◆ Exercise directions ◆
Copy out each line containing "mathsf" from the entries below.

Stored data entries
----
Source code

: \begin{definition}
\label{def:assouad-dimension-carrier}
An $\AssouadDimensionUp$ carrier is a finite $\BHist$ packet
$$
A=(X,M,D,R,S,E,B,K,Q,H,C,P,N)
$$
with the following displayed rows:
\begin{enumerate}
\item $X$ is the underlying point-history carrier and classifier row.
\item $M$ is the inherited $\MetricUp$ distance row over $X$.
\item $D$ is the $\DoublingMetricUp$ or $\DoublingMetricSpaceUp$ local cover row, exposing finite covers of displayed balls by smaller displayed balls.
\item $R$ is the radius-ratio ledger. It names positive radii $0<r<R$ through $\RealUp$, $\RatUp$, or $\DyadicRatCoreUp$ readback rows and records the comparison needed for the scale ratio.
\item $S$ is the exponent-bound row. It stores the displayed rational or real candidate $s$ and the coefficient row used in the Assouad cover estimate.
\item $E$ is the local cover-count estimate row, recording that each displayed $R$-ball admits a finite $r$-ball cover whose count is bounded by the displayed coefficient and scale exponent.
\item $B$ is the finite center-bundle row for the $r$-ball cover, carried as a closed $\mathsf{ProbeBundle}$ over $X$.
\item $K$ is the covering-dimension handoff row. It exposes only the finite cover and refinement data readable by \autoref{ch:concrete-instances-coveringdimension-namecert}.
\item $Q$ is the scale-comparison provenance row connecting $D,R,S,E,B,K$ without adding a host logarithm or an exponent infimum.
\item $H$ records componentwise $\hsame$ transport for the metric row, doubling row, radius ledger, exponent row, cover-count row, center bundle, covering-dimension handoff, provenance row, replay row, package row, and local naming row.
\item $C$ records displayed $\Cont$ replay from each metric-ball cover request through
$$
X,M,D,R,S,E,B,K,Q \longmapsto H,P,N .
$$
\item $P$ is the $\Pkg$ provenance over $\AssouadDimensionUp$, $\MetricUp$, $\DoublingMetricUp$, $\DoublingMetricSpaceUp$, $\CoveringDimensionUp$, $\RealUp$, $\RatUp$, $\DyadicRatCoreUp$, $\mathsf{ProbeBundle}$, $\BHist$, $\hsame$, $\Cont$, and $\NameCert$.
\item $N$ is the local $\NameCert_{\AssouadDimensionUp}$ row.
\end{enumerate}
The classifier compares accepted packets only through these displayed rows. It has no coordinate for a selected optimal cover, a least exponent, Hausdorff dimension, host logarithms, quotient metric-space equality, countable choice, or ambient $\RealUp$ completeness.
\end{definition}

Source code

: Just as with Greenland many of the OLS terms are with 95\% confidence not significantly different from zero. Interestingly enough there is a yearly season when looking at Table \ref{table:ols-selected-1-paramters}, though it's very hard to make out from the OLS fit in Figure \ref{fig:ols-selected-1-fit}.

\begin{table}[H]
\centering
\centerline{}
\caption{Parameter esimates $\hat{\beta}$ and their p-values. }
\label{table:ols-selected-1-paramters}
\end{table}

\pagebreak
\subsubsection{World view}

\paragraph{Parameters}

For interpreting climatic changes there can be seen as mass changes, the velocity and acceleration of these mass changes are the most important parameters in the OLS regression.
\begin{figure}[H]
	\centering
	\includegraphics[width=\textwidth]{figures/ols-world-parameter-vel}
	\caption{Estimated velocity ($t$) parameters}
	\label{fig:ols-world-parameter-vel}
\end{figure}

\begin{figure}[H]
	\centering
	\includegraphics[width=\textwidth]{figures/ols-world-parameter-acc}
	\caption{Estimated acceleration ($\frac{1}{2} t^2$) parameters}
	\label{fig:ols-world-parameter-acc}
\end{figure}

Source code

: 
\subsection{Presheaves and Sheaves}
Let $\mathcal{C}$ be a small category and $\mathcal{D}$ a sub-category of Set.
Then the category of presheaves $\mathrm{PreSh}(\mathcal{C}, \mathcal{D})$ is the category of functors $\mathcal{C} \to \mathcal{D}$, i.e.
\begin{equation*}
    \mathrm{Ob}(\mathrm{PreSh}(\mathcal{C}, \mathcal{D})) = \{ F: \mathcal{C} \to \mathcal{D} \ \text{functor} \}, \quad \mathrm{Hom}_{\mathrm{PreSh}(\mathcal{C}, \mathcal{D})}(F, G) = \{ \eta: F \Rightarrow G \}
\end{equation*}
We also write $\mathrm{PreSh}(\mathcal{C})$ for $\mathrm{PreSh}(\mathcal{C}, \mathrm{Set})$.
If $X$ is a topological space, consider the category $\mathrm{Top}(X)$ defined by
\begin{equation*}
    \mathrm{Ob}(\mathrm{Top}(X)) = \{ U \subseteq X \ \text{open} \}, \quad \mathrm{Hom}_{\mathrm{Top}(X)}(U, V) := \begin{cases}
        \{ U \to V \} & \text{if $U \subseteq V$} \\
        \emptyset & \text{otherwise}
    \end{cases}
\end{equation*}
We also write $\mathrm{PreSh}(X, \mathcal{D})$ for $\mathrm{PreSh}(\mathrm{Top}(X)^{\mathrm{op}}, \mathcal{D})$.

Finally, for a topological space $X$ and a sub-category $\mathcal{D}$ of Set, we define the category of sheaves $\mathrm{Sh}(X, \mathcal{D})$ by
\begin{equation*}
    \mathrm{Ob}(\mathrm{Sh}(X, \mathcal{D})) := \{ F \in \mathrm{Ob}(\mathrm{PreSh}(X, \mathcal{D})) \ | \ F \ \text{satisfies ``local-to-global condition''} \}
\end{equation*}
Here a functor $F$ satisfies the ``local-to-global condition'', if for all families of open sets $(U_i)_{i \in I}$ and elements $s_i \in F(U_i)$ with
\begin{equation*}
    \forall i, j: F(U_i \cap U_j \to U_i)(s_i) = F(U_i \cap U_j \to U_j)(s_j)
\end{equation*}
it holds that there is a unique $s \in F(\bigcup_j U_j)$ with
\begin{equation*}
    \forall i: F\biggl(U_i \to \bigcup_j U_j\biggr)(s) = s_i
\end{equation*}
----
◆ Response area ◆
\item $B$ is the finite center-bundle row for the $r$-ball cover, carried as a closed $\mathsf{ProbeBundle}$ over $X$.
\item $P$ is the $\Pkg$ provenance over $\AssouadDimensionUp$, $\MetricUp$, $\DoublingMetricUp$, $\DoublingMetricSpaceUp$, $\CoveringDimensionUp$, $\RealUp$, $\RatUp$, $\DyadicRatCoreUp$, $\mathsf{ProbeBundle}$, $\BHist$, $\hsame$, $\Cont$, and $\NameCert$.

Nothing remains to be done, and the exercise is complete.